Public Regulation Commission chairman and District 5 representative Ben Hall said New Mexico legislators took away the commission’s jurisdictional authority to regulate the finances of the state’s 16 rural electric co-ops several years ago.
But, he said, they are still responsible for regulating the service the utility provides to its members/customers.
“The PRC is here to do what we can but our hands are kind of tied. But we are willing to help anybody that needs help,” he said. “I wish I could do more.”
As of January 2011, the SEC capital credit account had more than $19 million, but in 2013 the co-op paid out nearly $1.5 million to cover retired capital credits.
He said although the money is owed to members he “doubts that it is there.”
Hall said it is standard operating procedure for a co-op to take 20 or 30 years to refund capital credits.
All the money that the utility doesn’t return to members, for any reason, is placed in a special account that is used to provide seven $500 scholarships to area students each semester.
Mayor Ravi Bhasker said the council appreciates input from both the community and elected officials.
“We are just trying to formulate this franchise agreement, and we certainly appreciate this kind of illumination and transparency that we aren’t getting from this co-op,” Bhasker said.
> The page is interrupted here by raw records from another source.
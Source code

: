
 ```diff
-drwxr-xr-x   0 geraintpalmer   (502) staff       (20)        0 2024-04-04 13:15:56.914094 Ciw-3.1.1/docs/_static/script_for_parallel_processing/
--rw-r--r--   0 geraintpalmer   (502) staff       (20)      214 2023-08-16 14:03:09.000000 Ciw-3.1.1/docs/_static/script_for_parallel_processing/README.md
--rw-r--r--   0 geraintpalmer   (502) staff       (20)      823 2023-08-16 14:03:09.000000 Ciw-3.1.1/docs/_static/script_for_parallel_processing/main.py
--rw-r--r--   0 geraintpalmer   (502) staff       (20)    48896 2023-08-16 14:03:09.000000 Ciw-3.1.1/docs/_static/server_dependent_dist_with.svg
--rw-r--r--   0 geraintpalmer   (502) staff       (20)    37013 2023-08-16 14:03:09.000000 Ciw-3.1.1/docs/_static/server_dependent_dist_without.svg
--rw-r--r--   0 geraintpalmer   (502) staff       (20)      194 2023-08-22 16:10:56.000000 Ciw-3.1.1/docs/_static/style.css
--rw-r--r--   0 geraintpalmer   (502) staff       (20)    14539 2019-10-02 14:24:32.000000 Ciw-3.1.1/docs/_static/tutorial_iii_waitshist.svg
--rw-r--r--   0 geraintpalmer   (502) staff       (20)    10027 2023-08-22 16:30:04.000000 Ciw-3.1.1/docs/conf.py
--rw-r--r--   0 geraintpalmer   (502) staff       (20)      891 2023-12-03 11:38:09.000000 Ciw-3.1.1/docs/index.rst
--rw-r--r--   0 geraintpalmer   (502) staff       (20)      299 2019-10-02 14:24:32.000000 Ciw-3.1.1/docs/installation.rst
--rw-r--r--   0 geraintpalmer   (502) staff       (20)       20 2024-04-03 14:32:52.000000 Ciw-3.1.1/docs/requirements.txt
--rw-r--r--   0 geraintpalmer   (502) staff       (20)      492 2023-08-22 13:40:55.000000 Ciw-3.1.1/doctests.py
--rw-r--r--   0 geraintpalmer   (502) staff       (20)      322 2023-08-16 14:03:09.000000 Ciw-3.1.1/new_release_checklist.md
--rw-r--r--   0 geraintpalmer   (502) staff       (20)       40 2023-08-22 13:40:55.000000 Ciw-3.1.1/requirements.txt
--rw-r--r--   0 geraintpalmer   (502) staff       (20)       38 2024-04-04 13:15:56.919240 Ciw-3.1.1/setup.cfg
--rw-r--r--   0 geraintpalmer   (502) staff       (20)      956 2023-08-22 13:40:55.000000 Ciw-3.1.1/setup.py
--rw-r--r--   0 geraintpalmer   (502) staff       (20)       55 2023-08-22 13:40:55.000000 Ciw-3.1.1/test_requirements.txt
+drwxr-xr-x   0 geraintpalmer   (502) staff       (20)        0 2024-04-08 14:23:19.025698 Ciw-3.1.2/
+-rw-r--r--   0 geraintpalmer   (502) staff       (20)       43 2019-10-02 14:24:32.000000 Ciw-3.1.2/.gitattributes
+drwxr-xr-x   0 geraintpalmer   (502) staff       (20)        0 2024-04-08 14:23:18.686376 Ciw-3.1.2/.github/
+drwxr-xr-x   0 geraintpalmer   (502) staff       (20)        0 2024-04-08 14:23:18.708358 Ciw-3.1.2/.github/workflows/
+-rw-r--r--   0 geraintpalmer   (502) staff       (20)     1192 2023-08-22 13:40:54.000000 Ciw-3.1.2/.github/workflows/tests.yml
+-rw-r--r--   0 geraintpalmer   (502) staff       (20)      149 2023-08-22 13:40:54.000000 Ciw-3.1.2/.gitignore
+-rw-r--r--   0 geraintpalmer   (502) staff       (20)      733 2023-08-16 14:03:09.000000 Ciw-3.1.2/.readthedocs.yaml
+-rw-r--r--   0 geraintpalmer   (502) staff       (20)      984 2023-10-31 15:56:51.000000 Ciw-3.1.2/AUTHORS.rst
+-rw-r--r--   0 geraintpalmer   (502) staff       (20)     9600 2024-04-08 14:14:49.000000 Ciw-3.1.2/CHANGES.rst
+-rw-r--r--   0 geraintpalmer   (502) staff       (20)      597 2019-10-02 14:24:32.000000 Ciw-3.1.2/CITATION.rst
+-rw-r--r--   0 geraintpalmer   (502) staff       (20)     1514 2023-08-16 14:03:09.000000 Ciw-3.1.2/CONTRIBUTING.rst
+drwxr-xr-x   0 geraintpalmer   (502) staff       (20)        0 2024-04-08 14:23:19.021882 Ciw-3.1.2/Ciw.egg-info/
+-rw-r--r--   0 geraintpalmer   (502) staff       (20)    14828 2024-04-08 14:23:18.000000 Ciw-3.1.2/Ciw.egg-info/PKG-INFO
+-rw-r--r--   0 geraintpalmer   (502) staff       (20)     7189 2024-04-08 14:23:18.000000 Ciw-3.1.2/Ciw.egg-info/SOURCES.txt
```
The upcoming franchise agreement will replace the franchise agreement that expired in 2009.
Councilor Mike Olguin Jr. said he isn’t certain but he believes the co-op agreement was allowed to expire to give the utility provider time to implement much needed reforms.
The utility recently implemented several bylaw reforms which included a reduction in compensation for trustees and reducing the number of trustees on the board from 11 to five.
Olguin said he supports the idea of drafting short-term franchise agreements as a way of monitoring the utility’s business practices.
“From what I understand of the discussion that is being held at city hall you can do it (draft franchise agreements) for a year to hash out any discrepancies,” he said.
City officials will have to eventually draft a franchise agreement that will allow Comcast and CenturyLink to access public streets and alleyways.
Franchise agreements are necessary because the state’s anti-donation clause forbids the city from allowing private companies free access to public property to conduct business.